What appears from the first line of the records below through the line containing "terms specified here." must be reproduced verbatim.

--- Data supplied Enclosed Below ---

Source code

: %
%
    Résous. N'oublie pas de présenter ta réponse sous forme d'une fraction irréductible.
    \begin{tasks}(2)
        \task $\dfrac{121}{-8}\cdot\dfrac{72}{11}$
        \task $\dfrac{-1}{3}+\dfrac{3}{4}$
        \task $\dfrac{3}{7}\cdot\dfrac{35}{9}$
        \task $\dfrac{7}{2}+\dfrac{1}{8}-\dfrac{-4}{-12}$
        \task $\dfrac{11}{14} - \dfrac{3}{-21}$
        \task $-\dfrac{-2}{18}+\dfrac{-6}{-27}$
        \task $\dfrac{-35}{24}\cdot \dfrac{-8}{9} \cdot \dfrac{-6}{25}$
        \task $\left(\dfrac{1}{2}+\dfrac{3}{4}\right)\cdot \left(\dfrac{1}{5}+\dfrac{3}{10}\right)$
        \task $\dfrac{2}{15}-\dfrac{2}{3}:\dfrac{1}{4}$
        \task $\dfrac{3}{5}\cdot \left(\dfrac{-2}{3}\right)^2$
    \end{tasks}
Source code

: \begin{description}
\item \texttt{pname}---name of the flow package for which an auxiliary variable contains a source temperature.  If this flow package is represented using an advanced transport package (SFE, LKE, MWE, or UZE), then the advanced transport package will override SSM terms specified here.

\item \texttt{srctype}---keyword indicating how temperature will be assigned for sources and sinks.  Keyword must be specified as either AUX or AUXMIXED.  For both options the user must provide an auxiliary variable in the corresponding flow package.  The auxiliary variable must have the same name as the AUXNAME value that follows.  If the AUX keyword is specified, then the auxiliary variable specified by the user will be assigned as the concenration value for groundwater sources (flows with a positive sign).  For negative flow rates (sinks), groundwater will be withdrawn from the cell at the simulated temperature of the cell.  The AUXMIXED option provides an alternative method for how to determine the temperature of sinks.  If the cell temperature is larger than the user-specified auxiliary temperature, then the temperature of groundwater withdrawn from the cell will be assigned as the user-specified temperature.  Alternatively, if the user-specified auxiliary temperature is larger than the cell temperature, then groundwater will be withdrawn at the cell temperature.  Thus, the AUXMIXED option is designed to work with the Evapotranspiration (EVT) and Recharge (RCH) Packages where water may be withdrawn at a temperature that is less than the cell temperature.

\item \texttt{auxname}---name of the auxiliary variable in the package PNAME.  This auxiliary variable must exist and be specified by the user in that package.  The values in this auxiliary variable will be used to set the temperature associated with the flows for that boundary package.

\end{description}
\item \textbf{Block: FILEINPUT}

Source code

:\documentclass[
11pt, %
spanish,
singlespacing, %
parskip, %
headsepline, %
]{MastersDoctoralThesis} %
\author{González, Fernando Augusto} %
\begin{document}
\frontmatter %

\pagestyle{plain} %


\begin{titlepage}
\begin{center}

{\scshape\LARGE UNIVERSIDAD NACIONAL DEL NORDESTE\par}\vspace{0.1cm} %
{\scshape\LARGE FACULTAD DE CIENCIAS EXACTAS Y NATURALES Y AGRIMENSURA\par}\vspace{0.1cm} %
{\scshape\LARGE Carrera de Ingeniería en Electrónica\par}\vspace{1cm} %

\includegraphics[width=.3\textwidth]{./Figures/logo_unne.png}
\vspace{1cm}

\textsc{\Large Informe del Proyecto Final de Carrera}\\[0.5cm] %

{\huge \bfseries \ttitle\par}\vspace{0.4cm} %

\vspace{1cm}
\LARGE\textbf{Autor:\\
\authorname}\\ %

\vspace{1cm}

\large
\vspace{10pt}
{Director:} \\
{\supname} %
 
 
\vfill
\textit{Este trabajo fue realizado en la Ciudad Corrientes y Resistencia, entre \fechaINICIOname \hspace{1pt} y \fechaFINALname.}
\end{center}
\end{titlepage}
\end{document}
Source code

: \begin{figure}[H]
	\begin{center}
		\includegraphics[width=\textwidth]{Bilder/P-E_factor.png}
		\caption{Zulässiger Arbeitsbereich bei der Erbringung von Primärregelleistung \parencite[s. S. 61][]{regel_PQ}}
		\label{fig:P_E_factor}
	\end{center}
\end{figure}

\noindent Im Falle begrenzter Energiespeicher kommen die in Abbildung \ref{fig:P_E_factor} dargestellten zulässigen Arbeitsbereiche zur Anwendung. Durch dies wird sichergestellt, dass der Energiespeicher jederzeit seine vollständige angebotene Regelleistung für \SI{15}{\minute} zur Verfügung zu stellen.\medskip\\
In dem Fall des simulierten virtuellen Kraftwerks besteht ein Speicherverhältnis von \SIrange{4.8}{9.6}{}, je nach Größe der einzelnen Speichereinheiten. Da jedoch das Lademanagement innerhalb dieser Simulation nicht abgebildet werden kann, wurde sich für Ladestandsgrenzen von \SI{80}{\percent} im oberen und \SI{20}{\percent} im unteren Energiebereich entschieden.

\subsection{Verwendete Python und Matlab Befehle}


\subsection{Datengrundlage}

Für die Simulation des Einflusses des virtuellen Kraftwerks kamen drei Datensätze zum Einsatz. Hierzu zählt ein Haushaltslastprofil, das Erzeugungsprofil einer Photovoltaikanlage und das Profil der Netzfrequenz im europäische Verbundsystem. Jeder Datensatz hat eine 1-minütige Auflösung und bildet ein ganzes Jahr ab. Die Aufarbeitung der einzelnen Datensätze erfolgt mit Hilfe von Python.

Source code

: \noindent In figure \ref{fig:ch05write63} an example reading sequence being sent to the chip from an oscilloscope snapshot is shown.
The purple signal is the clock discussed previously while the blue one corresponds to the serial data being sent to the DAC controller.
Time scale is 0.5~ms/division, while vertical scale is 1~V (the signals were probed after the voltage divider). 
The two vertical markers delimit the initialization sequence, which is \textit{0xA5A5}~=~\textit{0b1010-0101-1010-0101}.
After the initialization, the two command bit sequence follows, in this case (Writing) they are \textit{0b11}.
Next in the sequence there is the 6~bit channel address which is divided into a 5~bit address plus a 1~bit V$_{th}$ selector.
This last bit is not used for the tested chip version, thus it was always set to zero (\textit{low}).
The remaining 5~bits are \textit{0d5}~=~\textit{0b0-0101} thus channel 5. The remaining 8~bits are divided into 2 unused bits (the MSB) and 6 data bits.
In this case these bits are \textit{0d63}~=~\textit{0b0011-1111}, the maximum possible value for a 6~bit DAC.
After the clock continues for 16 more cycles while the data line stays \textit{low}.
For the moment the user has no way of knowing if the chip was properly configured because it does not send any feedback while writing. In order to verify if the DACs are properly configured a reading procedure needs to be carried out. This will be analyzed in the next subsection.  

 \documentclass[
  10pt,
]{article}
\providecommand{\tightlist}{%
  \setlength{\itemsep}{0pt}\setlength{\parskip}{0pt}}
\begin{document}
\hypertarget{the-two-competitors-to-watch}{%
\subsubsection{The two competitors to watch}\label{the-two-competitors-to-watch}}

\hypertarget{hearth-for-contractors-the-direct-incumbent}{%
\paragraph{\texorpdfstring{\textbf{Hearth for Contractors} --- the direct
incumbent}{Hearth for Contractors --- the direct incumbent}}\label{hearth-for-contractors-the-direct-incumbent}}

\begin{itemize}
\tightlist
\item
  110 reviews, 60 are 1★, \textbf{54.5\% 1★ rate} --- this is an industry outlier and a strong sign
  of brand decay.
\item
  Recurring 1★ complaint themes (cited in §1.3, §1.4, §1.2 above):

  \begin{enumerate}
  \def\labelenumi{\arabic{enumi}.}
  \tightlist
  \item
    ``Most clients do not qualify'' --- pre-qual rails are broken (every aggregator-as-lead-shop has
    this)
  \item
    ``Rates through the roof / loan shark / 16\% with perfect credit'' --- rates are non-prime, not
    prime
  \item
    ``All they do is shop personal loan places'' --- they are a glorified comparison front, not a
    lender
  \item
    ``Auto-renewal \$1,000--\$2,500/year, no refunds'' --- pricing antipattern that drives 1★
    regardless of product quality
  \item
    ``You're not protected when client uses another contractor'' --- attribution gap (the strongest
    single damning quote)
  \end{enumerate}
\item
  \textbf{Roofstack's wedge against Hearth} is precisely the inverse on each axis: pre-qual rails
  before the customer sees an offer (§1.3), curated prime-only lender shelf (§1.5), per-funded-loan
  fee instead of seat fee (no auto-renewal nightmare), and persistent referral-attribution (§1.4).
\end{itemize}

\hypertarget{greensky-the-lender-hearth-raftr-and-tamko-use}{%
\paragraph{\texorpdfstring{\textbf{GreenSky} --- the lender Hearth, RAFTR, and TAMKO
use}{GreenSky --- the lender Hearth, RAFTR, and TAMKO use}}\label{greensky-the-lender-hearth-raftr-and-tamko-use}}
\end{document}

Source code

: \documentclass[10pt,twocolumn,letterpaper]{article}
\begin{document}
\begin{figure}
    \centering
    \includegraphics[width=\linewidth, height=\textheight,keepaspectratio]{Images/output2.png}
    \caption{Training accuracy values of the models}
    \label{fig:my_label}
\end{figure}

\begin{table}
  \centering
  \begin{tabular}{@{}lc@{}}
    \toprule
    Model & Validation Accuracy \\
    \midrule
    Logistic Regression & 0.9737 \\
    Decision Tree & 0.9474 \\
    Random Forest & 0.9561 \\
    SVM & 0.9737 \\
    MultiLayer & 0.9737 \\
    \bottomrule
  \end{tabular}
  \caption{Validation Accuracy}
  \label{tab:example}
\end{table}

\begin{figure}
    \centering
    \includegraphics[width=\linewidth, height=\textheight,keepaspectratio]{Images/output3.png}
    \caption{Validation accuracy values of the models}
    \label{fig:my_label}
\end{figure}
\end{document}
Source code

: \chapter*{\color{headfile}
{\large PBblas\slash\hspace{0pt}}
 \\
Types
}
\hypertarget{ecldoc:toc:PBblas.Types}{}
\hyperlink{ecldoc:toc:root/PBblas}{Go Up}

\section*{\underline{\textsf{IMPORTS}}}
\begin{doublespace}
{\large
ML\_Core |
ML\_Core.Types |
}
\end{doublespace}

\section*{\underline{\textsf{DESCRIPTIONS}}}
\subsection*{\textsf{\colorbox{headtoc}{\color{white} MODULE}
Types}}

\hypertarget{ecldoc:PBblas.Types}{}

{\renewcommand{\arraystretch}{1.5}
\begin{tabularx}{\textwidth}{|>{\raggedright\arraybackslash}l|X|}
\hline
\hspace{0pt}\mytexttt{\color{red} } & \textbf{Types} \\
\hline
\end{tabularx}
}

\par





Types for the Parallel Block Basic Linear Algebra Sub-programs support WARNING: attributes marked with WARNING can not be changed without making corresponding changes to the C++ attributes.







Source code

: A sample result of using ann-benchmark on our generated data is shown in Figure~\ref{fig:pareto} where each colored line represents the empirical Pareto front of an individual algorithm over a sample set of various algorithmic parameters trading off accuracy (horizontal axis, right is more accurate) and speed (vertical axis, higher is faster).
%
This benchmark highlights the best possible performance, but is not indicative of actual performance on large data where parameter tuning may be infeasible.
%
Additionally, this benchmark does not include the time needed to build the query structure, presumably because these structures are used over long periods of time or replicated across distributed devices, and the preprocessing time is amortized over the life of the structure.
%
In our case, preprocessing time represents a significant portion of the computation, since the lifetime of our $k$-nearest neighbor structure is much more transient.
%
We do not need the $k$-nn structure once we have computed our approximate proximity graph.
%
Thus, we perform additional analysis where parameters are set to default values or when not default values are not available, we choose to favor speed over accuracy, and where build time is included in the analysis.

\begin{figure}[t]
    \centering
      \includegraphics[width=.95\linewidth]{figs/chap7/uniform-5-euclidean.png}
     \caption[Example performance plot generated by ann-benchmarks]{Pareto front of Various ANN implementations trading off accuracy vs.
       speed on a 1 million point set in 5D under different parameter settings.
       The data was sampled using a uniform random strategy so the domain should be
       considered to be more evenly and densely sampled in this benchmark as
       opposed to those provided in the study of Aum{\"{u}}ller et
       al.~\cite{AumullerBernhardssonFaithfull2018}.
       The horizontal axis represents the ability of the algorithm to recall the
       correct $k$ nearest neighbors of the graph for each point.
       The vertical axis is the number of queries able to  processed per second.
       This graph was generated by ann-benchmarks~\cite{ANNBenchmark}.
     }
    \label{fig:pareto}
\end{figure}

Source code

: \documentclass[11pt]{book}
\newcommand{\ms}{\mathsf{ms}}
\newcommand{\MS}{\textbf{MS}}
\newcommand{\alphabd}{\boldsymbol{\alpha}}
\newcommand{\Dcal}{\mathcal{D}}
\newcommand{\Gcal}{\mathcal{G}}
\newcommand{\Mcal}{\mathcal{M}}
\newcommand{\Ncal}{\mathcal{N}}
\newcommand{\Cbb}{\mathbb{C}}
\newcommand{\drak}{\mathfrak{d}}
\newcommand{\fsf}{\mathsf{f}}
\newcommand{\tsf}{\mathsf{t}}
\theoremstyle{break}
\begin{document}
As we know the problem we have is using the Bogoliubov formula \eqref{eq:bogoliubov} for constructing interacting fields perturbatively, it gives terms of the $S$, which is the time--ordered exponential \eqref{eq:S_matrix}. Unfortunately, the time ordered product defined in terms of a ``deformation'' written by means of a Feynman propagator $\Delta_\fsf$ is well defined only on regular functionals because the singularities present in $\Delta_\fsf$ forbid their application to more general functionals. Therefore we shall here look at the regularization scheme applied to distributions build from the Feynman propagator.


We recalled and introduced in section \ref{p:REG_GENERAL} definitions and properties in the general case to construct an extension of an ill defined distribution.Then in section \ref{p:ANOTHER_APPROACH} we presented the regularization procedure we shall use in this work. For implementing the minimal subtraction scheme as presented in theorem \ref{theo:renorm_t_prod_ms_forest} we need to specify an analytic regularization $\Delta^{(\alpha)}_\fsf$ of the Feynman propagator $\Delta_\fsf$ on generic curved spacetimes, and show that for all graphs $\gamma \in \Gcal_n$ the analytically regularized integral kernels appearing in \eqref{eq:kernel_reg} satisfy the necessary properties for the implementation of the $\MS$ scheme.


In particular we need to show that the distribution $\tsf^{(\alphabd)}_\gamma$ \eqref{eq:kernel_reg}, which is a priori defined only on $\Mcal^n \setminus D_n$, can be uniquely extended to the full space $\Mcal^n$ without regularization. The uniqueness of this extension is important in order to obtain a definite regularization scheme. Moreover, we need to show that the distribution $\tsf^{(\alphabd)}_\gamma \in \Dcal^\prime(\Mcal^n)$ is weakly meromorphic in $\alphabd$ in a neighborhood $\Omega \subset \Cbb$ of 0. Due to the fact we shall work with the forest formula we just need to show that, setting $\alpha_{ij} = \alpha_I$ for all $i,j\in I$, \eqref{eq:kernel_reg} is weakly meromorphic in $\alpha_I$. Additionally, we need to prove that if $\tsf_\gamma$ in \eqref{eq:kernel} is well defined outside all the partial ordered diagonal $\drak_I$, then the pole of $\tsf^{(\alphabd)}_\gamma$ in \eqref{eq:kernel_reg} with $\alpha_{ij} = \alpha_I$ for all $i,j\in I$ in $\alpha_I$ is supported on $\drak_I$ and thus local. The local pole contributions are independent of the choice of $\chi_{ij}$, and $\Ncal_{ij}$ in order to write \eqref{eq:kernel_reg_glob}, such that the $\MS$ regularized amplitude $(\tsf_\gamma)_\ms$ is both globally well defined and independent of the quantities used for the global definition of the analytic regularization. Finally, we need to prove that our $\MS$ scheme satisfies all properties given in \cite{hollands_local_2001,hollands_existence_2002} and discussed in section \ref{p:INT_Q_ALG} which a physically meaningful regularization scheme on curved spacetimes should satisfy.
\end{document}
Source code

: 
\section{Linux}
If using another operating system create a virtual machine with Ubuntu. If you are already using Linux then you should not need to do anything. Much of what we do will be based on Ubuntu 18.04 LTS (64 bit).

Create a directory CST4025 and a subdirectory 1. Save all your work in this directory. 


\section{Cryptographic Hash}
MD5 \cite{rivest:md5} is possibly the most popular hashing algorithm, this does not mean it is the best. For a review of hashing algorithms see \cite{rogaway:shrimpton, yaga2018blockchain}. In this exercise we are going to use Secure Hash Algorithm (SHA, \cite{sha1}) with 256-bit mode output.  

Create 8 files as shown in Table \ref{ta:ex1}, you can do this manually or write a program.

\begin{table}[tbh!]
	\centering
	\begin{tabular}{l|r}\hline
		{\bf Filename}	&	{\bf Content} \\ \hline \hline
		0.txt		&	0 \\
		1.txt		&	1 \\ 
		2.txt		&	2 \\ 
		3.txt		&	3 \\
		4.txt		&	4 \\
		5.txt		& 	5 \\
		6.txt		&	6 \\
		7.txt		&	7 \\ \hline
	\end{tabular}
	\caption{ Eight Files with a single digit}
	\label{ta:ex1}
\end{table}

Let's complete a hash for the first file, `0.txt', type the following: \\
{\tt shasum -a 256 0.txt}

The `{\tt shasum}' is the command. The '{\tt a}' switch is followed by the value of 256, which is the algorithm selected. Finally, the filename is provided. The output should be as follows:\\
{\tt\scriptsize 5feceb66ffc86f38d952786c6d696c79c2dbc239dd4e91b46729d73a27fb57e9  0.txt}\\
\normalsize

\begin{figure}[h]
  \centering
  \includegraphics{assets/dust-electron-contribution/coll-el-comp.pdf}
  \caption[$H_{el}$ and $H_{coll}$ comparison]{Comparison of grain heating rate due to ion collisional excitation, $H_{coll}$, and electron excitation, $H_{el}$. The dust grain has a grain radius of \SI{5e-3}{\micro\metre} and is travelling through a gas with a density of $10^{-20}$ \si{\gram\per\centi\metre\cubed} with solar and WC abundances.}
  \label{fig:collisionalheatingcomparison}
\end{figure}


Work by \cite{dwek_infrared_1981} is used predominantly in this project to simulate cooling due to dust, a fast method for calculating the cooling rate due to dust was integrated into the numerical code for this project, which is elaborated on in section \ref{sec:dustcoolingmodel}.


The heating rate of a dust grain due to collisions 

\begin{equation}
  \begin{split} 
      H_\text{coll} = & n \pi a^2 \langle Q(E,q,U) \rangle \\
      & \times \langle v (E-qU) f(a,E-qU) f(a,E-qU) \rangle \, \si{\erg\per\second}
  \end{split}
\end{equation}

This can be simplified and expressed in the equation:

--- End of Enclosed Data supplied ---

Answer box:
Source code

: %
%
    Résous. N'oublie pas de présenter ta réponse sous forme d'une fraction irréductible.
    \begin{tasks}(2)
        \task $\dfrac{121}{-8}\cdot\dfrac{72}{11}$
        \task $\dfrac{-1}{3}+\dfrac{3}{4}$
        \task $\dfrac{3}{7}\cdot\dfrac{35}{9}$
        \task $\dfrac{7}{2}+\dfrac{1}{8}-\dfrac{-4}{-12}$
        \task $\dfrac{11}{14} - \dfrac{3}{-21}$
        \task $-\dfrac{-2}{18}+\dfrac{-6}{-27}$
        \task $\dfrac{-35}{24}\cdot \dfrac{-8}{9} \cdot \dfrac{-6}{25}$
        \task $\left(\dfrac{1}{2}+\dfrac{3}{4}\right)\cdot \left(\dfrac{1}{5}+\dfrac{3}{10}\right)$
        \task $\dfrac{2}{15}-\dfrac{2}{3}:\dfrac{1}{4}$
        \task $\dfrac{3}{5}\cdot \left(\dfrac{-2}{3}\right)^2$
    \end{tasks}
Source code

: \begin{description}
\item \texttt{pname}---name of the flow package for which an auxiliary variable contains a source temperature.  If this flow package is represented using an advanced transport package (SFE, LKE, MWE, or UZE), then the advanced transport package will override SSM terms specified here.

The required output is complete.